Alors le Cell une révolution ? N’allons pas si vite en besogne, parler de révolution est un bien grand mot. S’il faut reconnaître que l’approche d’IBM est intéressante sur de nombreux points elle n’est néanmoins pas parfaite. Ainsi l’approche qui vise à simplifier la logique de contrôle pour privilégier la logique d’exécution est assurément la voie à suivre pour les besoins des applications futures. Intel avait d’ailleurs suivi la même voie pour son architecture EPIC. En revanche là où l’Itanium cherchait à accroître l’ILP, le Cell mise tout sur le TLP par l’intermédiaire de multiples processeurs vectoriels. Il y a fort à parier que de nombreux fabricants de microprocesseurs suivront une approche de ce style dans les années qui viennent. Intel l’a d’ailleurs déjà annoncé dans sa roadmap. Après une phase qui consiste à inclure de multiple core généralistes au sein d’un CPU, le fondeur californien a déjà prévu d’ajouter de multiples cores spécialisés à ses processeurs.

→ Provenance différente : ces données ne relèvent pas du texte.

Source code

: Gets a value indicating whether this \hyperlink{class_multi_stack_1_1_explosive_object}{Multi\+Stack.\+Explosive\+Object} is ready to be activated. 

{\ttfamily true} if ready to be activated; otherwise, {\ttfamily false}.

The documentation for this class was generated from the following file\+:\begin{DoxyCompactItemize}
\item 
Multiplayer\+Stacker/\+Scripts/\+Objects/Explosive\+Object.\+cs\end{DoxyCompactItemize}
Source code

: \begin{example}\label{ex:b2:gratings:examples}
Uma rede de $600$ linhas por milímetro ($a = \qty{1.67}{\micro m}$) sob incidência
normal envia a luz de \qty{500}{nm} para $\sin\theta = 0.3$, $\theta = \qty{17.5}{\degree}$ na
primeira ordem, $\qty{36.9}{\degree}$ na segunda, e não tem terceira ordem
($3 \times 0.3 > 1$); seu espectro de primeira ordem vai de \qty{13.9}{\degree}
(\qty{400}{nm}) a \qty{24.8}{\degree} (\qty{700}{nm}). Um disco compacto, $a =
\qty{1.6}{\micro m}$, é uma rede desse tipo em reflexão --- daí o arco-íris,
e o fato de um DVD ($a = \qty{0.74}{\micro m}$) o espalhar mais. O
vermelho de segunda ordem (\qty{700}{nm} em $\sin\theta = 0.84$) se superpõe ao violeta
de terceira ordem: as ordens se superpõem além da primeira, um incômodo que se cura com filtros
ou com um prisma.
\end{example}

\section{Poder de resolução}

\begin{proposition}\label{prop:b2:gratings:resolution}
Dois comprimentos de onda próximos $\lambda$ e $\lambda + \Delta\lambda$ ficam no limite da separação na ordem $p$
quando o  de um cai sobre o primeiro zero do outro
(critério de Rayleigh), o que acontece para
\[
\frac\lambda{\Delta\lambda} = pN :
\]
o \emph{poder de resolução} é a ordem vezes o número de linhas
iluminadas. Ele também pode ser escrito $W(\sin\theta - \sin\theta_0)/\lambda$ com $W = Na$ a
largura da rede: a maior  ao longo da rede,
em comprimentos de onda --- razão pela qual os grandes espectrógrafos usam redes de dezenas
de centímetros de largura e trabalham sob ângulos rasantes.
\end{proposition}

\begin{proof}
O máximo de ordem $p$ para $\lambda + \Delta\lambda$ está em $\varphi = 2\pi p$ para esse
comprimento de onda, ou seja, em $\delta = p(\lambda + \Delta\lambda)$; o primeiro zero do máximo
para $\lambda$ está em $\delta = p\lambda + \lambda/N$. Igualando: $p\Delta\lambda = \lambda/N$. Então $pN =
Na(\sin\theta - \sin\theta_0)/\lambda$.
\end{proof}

S’il n’y a donc pas grand-chose à reprocher aux SPE, on peut en revanche être plus circonspect en ce qui concerne le PPE. IBM a peut être poussé un peu trop loin l’esprit de simplification et un core généraliste plus performant, capable du lancement multiple d’instructions dans le désordre aurait été préférable. Mais les compromis nécessaires pour rendre le processeur relativement peu coûteux à fabriquer dans l’optique de son utilisation dans des appareils grands publics par Sony et Toshiba risque de compromettre son utilisation dans des stations de travail.

Une rumeur qui circule laisserait d’ailleurs entendre que le Cell avait été proposé à Steve Jobs pour les futurs Macintosh mais que celui-ci l’aurait refusé. Ce refus est sans doute la combinaison de choix autant marketings que techniques, mais elle n’incite pas à l’optimisme quant au futur du Cell dans les ordinateurs personnels.

N’oublions toutefois pas que lorsque nous parlons du Cell nous parlons en fait de la première implémentation de l’architecture Cell qui a été présentée récemment par IBM et qui sera utilisée par la PS3 de Sony. D’autres implémentations corrigeront certainement les défauts constatés dans cette première mouture. La question n’est donc pas tant de savoir si l’idée du Cell est bonne, car elle l’est assurément, mais plutôt de se demander si IBM n’est pas un peu trop en avance en tentant de la réaliser dés aujourd’hui.